I'd like to add to this by saying this has only been an issue with oak trees for me. Every other tree I'm able to break without experiencing a harsh lag spike. Every now and then I'll be able to cut down an oak tree without any spikes, but that's around one every 50 trees if that. Can also report that it has been very consistent with me, reloading the save does nothing and I've had the save for around a week now, have also created new saves and every time I experience the same issue.
After some testing I discovered that setting biome blending to no higher than 5x5 resulted in no more lag spikes (if not highly reduced spikes).
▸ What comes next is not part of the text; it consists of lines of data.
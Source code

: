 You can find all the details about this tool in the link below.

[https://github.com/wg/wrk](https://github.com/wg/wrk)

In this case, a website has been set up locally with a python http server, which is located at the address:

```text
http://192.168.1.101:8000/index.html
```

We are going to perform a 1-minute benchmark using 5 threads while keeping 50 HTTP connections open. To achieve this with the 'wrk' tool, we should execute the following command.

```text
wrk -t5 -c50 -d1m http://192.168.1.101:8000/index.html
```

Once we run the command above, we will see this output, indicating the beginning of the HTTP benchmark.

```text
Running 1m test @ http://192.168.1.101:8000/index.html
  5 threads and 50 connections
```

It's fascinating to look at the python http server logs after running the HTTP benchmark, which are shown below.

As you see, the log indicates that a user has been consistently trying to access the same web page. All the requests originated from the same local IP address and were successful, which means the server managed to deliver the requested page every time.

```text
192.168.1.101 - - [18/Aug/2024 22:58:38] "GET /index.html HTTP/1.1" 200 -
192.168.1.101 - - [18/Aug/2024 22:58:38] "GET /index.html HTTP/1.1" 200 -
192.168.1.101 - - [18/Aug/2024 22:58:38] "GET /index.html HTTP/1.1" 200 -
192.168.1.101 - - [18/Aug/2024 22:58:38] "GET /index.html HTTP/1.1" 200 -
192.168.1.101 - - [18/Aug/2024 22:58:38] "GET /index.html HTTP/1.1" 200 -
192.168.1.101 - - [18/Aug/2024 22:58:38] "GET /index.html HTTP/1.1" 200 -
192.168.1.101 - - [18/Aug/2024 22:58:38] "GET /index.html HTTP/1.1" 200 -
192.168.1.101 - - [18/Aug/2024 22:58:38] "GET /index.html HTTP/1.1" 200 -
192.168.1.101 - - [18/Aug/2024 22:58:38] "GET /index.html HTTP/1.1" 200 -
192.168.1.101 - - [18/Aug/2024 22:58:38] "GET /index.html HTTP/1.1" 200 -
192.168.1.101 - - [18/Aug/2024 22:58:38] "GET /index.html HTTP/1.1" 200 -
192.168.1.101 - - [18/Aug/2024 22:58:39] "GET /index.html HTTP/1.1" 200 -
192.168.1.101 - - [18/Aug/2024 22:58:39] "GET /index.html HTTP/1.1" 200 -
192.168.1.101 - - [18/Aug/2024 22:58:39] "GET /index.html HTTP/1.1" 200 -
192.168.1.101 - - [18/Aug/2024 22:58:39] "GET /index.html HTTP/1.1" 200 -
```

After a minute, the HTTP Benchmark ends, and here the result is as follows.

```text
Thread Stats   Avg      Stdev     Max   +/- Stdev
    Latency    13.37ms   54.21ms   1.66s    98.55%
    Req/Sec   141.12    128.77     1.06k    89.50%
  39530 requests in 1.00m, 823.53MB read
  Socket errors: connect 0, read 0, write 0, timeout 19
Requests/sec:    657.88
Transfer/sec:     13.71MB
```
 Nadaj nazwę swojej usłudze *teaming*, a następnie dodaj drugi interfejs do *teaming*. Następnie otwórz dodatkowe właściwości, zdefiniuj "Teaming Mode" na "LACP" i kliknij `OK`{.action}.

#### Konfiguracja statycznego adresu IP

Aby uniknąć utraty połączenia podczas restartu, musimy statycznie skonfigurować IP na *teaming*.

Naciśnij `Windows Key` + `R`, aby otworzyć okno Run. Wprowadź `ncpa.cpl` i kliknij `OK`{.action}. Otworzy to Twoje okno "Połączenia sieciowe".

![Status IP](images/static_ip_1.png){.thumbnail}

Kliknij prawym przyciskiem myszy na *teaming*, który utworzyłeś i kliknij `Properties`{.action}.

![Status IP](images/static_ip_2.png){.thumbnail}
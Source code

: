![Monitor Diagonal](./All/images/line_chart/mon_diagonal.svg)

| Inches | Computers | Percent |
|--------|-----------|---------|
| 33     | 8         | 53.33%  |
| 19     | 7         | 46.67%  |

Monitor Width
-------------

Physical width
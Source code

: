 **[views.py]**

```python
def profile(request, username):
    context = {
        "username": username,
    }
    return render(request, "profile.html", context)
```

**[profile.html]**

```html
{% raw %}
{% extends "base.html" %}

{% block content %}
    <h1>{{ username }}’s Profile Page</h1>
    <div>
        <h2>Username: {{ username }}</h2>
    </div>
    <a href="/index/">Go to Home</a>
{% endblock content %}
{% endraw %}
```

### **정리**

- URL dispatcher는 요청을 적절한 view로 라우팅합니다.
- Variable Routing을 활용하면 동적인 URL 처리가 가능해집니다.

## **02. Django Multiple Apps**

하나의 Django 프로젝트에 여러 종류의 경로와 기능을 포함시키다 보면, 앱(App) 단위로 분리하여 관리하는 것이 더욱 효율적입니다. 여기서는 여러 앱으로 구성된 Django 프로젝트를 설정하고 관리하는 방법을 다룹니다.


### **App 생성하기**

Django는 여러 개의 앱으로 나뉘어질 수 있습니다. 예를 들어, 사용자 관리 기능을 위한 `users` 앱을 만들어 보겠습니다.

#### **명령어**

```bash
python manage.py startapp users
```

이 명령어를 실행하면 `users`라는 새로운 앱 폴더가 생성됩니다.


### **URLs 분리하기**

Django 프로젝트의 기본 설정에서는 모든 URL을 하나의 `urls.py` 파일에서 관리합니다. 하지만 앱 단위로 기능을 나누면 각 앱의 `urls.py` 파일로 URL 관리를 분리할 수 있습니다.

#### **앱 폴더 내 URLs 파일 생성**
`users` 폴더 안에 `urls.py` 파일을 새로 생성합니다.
I spoke to some of the guys on the OptiFine discord and after a bit of back and forth we settled on an explanation one of them gave..
"in older versions, leaves had 2 properties, each of which could be in 2 states. they could be player-placed or natural, and they could be checking for decay, or not checking. a block update would always set the "check for decay" state to true, and that was it. the next time the leaf got a random tick, if the leaf is checking for decay AND there are no logs nearby AND the leaf is natural (not player placed), then the leaf would decay, and cause block updates to its neighbors. the neighbors would then start checking for decay, and the process repeats, very slowly.
in 1.13 though, mojang added a new property to leaves: their distance to the nearest log. every time a leaf gets a block update, it waits for 1 game tick, and then checks for nearby logs and updates its distance accordingly. the important thing here though is that it gives out block updates during this process, so its neighbors will ALSO check for nearby logs only one tick later, and the process repeats very quickly.
what I suspect is happening is that mojang dumbly decided to re-render the sub-chunk every time a leaf changes its distance property. so suddenly breaking a single log will cause a huge number of nearby leaves to change their distance, which then creates equally many chunk re-renders, and finally, an even huger number of biome checks."
To summarize, mojang seems to have written horrendously poorly optimized code. Which OptiFine fixes.